I started using RO when I got a Saltwater Tank a few years ago. I then started using it in my fresh water tanks, because I got tired of dumping all kinds of chemicals in my tank water. I noticed that my water was clearer and that it was easier to maintain. The fish seemed happier too. The only time I would put anything into the water was when I did a water change. If I was just filling up my tank to replace water that evaporated I add nothing. The water evaporates, but still leaves all the minerals in the tank. simply adding more RO water puts it back to where it was when it was full. When I do perform a water change I usually add a "little" bit of API Proper Ph. I have several different freshwater tanks, and have a different jar for each setup. they make 6.5, 7.0, 7.5, and 8.5. I also chose one "main" fish for each tank then picked out a few other species that could tollerate the "main fish's" water condition. Figure out where your fish are comfortable and buy the one that corresponds to your needs. There are plenty of other chemicals out there that do the same things. Other than that I really don't add much to the water. Hope this helps. Remember, you probably don't need to add as much as it tells you. Add little amounts until it is where you want it. Rapid steps hurt, small ones can be tolerated.


----------



## gallagher (Sep 23, 2011)

I also get mine from the Grocery Store. I'd have to look when I go back, but I believe on the outside of the machine it says that it does go through a DI filter. Not sure though.


----------



## jrman83 (Jul 9, 2010)

I would advise against adding any PH additives. In nearly all cases, with the exception of a few condition sensitive fish (ex. Discus), there is no need. Most all fish will adapt to your water and adding chemicals to your tank just to add them, is bad practice overall.

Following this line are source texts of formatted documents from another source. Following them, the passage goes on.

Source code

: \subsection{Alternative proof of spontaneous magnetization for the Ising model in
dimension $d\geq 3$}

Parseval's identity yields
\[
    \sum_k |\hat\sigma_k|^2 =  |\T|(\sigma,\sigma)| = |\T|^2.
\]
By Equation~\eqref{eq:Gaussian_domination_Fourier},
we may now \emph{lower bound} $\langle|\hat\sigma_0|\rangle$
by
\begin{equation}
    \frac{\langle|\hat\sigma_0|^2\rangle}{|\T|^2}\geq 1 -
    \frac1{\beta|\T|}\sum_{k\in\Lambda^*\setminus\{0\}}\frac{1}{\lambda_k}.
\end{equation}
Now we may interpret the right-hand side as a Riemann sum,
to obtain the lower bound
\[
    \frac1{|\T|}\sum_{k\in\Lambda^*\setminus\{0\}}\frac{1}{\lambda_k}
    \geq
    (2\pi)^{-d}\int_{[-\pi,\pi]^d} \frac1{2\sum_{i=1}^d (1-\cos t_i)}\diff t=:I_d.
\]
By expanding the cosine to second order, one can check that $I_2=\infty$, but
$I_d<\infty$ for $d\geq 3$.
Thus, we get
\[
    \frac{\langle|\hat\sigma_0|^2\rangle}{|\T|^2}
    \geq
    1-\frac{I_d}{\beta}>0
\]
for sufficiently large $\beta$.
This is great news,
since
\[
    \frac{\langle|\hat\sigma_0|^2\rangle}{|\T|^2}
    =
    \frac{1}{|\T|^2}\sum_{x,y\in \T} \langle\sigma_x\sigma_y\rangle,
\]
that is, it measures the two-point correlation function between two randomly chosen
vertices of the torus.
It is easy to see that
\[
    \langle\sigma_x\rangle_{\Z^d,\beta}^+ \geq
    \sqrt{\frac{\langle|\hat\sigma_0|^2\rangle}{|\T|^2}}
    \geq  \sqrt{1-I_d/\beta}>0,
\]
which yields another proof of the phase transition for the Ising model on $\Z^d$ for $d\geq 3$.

The ph additives will not add back things that RO can have stripped out of it like calcium and magnesium - things your fish need.


----------



## sik-lid (Sep 21, 2011)

jrman83 said:


> I would advise against adding any PH additives. In nearly all cases, with the exception of a few condition sensitive fish (ex. Discus), there is no need. Most all fish will adapt to your water and adding chemicals to your tank just to add them, is bad practice overall.
> 
> The ph additives will not add back things that RO can have stripped out of it like calcium and magnesium - things your fish need.


This statement is absolute gospel as far as tanks are concerned. I would use the seachem equilibrium product it's got what the water dr ordered.


----------



## beaslbob (May 29, 2009)

I don't know as I use tap water and live plants. 

Sorry I couldn't help.











Or did I?


my .02


----------